Art Nerd: Thinking about the Church of the Nativity

I realize that since school began that I’ve fallen a bit out of the blogosphere.  Even though I quit one of jobs, which should consequentially mean more free time, I find myself becoming absorbed in reading for hours on end either at my apartment, on campus, or in New Wave Coffee on Milwaukee.  Yes, I realize now that taking three art history courses amongst two other text-heavy classes was probably what most would call a mistake of sorts.  But there are benefits to sitting in Lincoln Park with my nose so far into an academic journal that I do not notice the hoards of my peers streaming in and out of class and go about their lives all day.  Like what?  Well I get to learn the crazy mysteries of the Latin Kingdom of Jerusalem, for one.

Church of the Nativity, Bethlehem

For the last week I shirked the rest of my responsibilities to read and ponder and bang my head against my keyboard about the column paintings in the Church of the Nativity in Bethlehem.  The basilica itself was originally built by Constantine and/or Helena in the early 4th century, but Justinian altered and restored it after it was partially damaged in the early 6th.  Come the 12th century and the close of the first Crusader period when the Franks controlled the Levant, the Church of the Nativity (called so because, you guessed it, the basilica’s built over the very spot where Jesus was born) became a very important destination for Christian pilgrims.  And thus between the period of 1130 and when the city was taken by Saladin in 1187, 29 saints were painted on 27 of the 44 columns off the central nave of the church (see the plan below).

Plan of the Church of the Nativity

There are a few things that make these column paintings pretty damn cool.  For one, the technique of painting the saints is peculiar to the Church of the Nativity.  Like, no where else in the entire world do we find this type of style where the artists (who remain unknown, one of the daunting mysteries of these things) paint with oil directly on marble, perhaps mixed with a type of wax or something.  Unheard of! And pretty wicked that some remain so well in tact (okay, fine, some are almost completely eroded, like the Marina/Margaret II, but still).
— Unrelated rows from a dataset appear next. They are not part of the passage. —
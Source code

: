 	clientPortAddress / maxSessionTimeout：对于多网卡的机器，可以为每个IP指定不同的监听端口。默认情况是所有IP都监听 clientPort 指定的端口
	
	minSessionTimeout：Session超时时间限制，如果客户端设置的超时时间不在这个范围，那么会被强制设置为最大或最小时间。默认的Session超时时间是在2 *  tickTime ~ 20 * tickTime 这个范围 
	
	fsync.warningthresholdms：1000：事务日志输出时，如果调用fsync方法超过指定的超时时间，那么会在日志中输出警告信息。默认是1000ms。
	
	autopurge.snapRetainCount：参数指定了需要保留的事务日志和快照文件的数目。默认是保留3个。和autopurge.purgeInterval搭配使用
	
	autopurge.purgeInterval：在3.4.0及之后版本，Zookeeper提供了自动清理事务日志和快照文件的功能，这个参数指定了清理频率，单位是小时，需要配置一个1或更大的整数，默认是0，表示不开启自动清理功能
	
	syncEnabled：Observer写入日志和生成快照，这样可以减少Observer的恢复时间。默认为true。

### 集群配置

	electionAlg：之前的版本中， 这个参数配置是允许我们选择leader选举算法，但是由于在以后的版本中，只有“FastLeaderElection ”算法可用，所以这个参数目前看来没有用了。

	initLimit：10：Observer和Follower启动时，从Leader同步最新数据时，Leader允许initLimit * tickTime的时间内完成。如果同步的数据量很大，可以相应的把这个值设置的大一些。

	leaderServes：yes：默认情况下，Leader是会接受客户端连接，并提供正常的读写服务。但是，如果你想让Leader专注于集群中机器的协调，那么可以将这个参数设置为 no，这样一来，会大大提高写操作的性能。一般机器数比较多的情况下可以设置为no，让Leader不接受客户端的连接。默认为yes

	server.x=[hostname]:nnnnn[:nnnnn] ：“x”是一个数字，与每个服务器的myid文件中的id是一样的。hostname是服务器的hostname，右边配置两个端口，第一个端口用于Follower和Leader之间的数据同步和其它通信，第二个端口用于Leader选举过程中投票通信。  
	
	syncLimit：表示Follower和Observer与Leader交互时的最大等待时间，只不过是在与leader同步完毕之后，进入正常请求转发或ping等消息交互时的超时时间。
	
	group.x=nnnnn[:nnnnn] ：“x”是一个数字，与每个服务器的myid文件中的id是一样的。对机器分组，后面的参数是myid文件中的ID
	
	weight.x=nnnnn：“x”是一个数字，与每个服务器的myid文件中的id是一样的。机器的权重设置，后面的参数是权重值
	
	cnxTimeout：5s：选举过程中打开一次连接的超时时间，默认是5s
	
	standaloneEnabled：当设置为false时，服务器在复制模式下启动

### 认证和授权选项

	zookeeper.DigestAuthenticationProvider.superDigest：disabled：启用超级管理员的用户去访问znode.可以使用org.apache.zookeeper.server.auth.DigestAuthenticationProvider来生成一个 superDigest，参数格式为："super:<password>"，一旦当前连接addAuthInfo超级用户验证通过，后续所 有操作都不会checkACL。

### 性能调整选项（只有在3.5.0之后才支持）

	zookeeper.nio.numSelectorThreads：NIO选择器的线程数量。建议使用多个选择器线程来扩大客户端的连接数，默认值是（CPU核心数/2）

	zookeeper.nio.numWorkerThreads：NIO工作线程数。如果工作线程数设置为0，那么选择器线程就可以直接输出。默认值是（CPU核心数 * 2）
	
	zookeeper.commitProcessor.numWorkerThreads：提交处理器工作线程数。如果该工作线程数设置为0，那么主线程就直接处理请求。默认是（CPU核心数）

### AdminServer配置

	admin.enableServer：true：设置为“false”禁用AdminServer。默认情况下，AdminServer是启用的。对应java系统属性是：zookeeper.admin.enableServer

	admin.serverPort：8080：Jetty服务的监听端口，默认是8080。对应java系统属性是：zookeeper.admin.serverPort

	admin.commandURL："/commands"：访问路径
Also we get this blatant mix of Eastern and Western visual culture.  Although it’s debated that these representations were done by Western artists, the iconography is nearly 100% Byzantine imbued with Western symbols (like the Lilies on soldier saint shields, the ermine fur on the otherwise Byzantine tunics of the Holy Kings, and the seashell of the Santiago de Compostela pilgrims in the column with St. James).  The blending is kind of mind-boggling and my-brain-exploded type awesome.
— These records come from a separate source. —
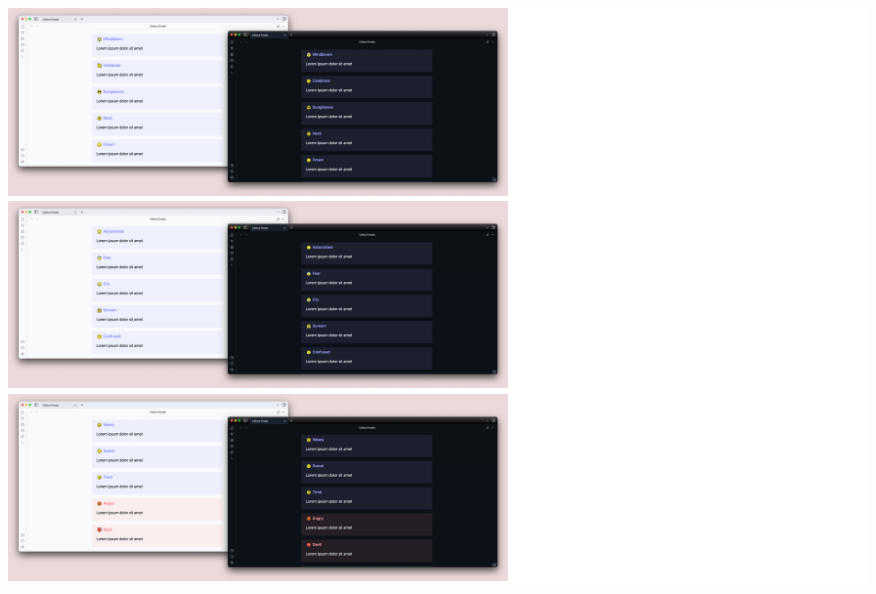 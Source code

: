 <img src="./readme-img/callout-emojis-images/46.png" alt="46" width="500px">
<img src="./readme-img/callout-emojis-images/47.png" alt="47" width="500px">
<img src="./readme-img/callout-emojis-images/48.png" alt="48" width="500px"> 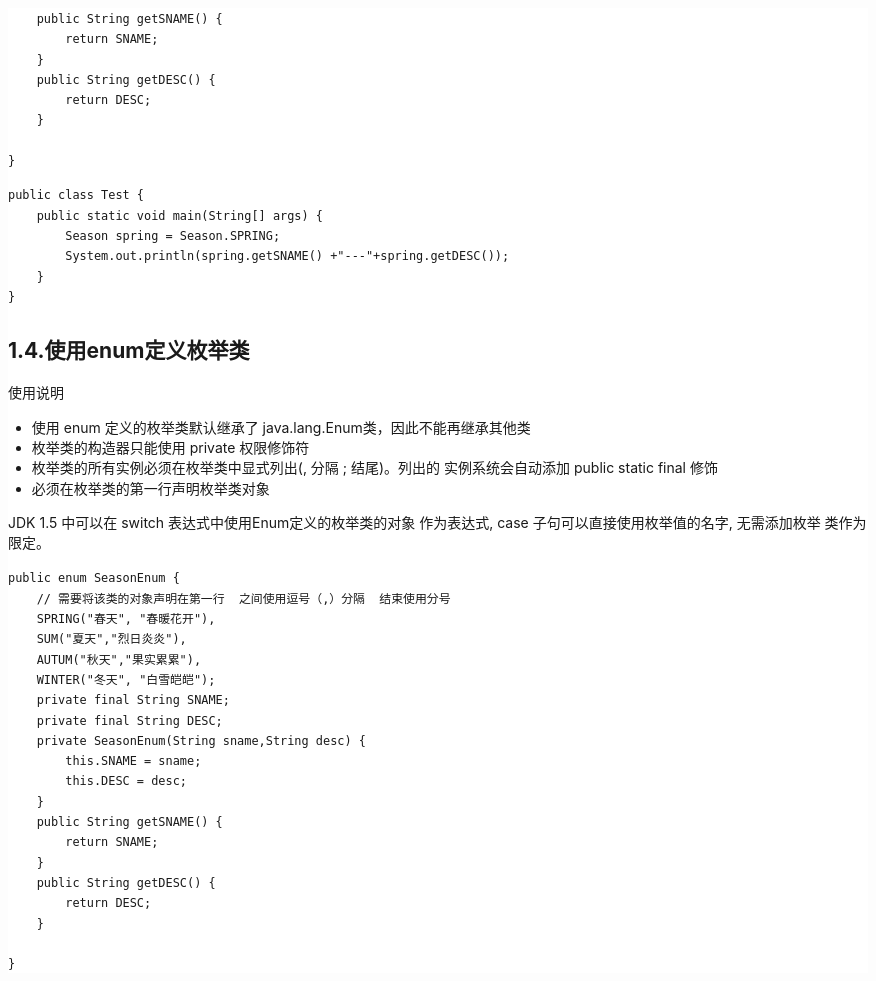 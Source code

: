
 ```
	public String getSNAME() {
		return SNAME;
	}
	public String getDESC() {
		return DESC;
	}
	
}

```

```
public class Test {
	public static void main(String[] args) {
		Season spring = Season.SPRING;
		System.out.println(spring.getSNAME() +"---"+spring.getDESC());
	}
}
```

## 1.4.使用enum定义枚举类

使用说明 

- 使用 enum 定义的枚举类默认继承了 java.lang.Enum类，因此不能再继承其他类
- 枚举类的构造器只能使用 private 权限修饰符 
- 枚举类的所有实例必须在枚举类中显式列出(, 分隔 ; 结尾)。列出的 实例系统会自动添加 public static final 修饰 
- 必须在枚举类的第一行声明枚举类对象

JDK 1.5 中可以在 switch 表达式中使用Enum定义的枚举类的对象 作为表达式, case 子句可以直接使用枚举值的名字, 无需添加枚举 类作为限定。

```
public enum SeasonEnum {
	// 需要将该类的对象声明在第一行  之间使用逗号（,）分隔  结束使用分号
	SPRING("春天", "春暖花开"),
	SUM("夏天","烈日炎炎"),
	AUTUM("秋天","果实累累"),
	WINTER("冬天", "白雪皑皑");
	private final String SNAME;
	private final String DESC;
	private SeasonEnum(String sname,String desc) {
		this.SNAME = sname;
		this.DESC = desc;
	}
	public String getSNAME() {
		return SNAME;
	}
	public String getDESC() {
		return DESC;
	}

}

```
Another really interesting component of these paintings is that we get four different representations of Mary, all of which depict her in her human, maternal modes.  In a Galaktotrophusa (also called the “suckling Mary” or “The Milk-giving Mary”) show Mary offering her breast to feed baby Jesus where she literally holds her bare breast in her hand.  Pretty racy for mid-twelfth century if you ask me, or anyone.

I was not shitting you.

I was not shitting you.

But really the reason we spend so much time thinking and talking about these paintings is that we have no way of knowing whether or not there was some overarching decorative plan for the selection and placement of them or if their development was more organic, with wealthy pilgrim patrons making their mark on the church while they could.  (The depiction of Saint Fusca is a prime example of this, considering she is only worshipped in the area of Venice and really has no broader connections to either the East or West.)
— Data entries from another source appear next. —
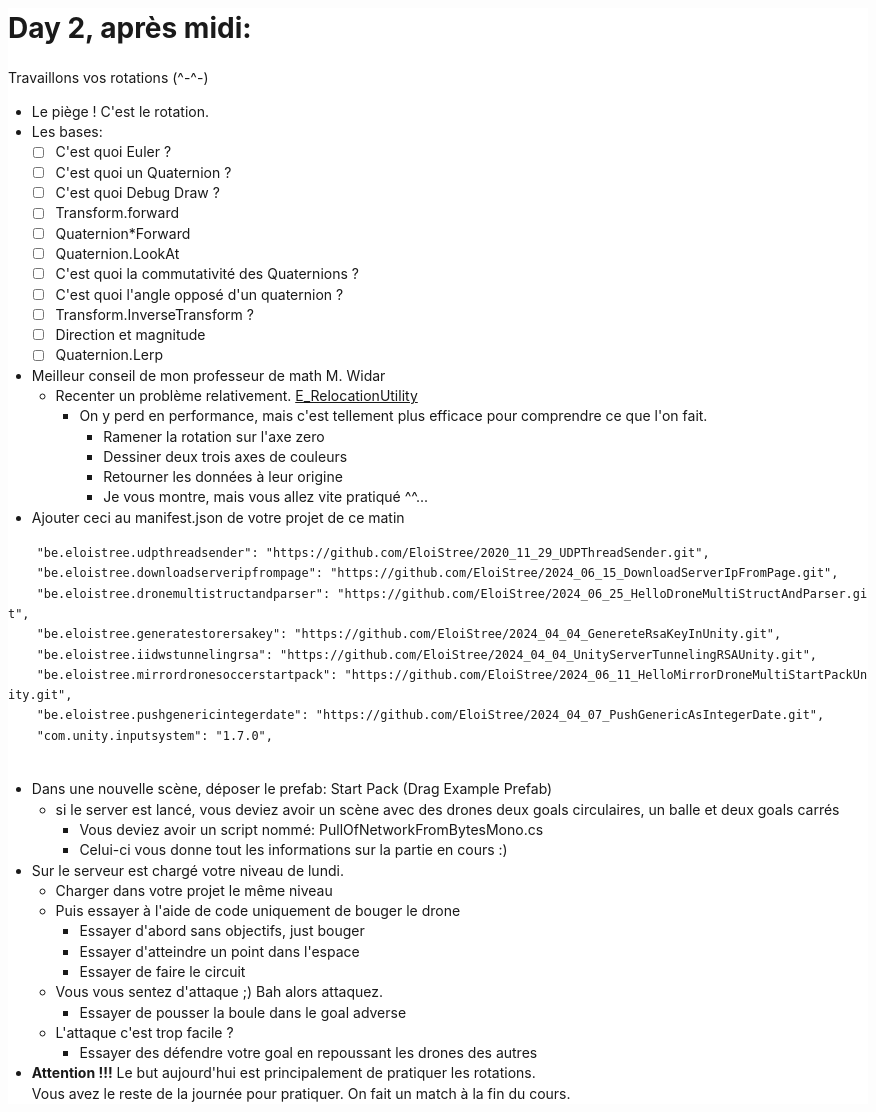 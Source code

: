 # Day 2, après midi:

Travaillons vos rotations (^-^-)

- Le piège ! C'est le rotation.
- Les bases:
  - [ ] C'est quoi Euler ?
  - [ ] C'est quoi un Quaternion ?
  - [ ] C'est quoi Debug Draw ?
  - [ ] Transform.forward
  - [ ] Quaternion*Forward
  - [ ] Quaternion.LookAt
  - [ ] C'est quoi la commutativité des Quaternions ?
  - [ ] C'est quoi l'angle opposé d'un quaternion ?
  - [ ] Transform.InverseTransform ?
  - [ ] Direction et magnitude
  - [ ] Quaternion.Lerp
- Meilleur conseil de mon professeur de math M. Widar
  - Recenter un problème relativement. [E_RelocationUtility](https://github.com/EloiStree/2021_10_03_EloiGeneralToolbox/blob/main/Runtime/E_RegexUtility.cs)
    - On y perd en performance, mais c'est tellement plus efficace pour comprendre ce que l'on fait.
      - Ramener la rotation sur l'axe zero
      - Dessiner deux trois axes de couleurs
      - Retourner les données à leur origine
      - Je vous montre, mais vous allez vite pratiqué ^^...
-  Ajouter ceci au manifest.json de votre projet de ce matin
```
    "be.eloistree.udpthreadsender": "https://github.com/EloiStree/2020_11_29_UDPThreadSender.git",
    "be.eloistree.downloadserveripfrompage": "https://github.com/EloiStree/2024_06_15_DownloadServerIpFromPage.git",
    "be.eloistree.dronemultistructandparser": "https://github.com/EloiStree/2024_06_25_HelloDroneMultiStructAndParser.git",
    "be.eloistree.generatestorersakey": "https://github.com/EloiStree/2024_04_04_GenereteRsaKeyInUnity.git",
    "be.eloistree.iidwstunnelingrsa": "https://github.com/EloiStree/2024_04_04_UnityServerTunnelingRSAUnity.git",
    "be.eloistree.mirrordronesoccerstartpack": "https://github.com/EloiStree/2024_06_11_HelloMirrorDroneMultiStartPackUnity.git",
    "be.eloistree.pushgenericintegerdate": "https://github.com/EloiStree/2024_04_07_PushGenericAsIntegerDate.git",
    "com.unity.inputsystem": "1.7.0",
    
```
- Dans une nouvelle scène, déposer le prefab: Start Pack (Drag Example Prefab)
  - si le server est lancé, vous deviez avoir un scène avec des drones deux goals circulaires, un balle et deux goals carrés
    - Vous deviez avoir un script nommé: PullOfNetworkFromBytesMono.cs
    - Celui-ci vous donne tout les informations sur la partie en cours :) 
- Sur le serveur est chargé votre niveau de lundi.
  - Charger dans votre projet le même niveau
  - Puis essayer à l'aide de code uniquement de bouger le drone
    - Essayer d'abord sans objectifs, just bouger
    - Essayer d'atteindre un point dans l'espace
    - Essayer de faire le circuit
  - Vous vous sentez d'attaque ;) Bah alors attaquez.
    - Essayer de pousser la boule dans le goal adverse
  - L'attaque c'est trop facile ?
    - Essayer des défendre votre goal en repoussant les drones des autres
- **Attention !!!** Le but aujourd'hui est principalement de pratiquer les rotations.  
Vous avez le reste de la journée pour pratiquer.
On fait un match à la fin du cours.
f1IOt Church-of-the-Holy-Nativity-631

Were the ascetics, apostles, females, soldiers, kings all separated in groups according to some hierarchical plan? Very debatable.  Some of the farfetched groupings of saints and the vast origins of all these saints calls the comprehensive plan theory into question.  And with these questions inevitably spring up the others of, “Who made these?” “Who commissioned them?” “Why are they painted where they are painted?”  All of which can never be fully affirmed and make the discussion of such an important Christian site all the more fun and infuriating! The joys of studying ancient art, y’all.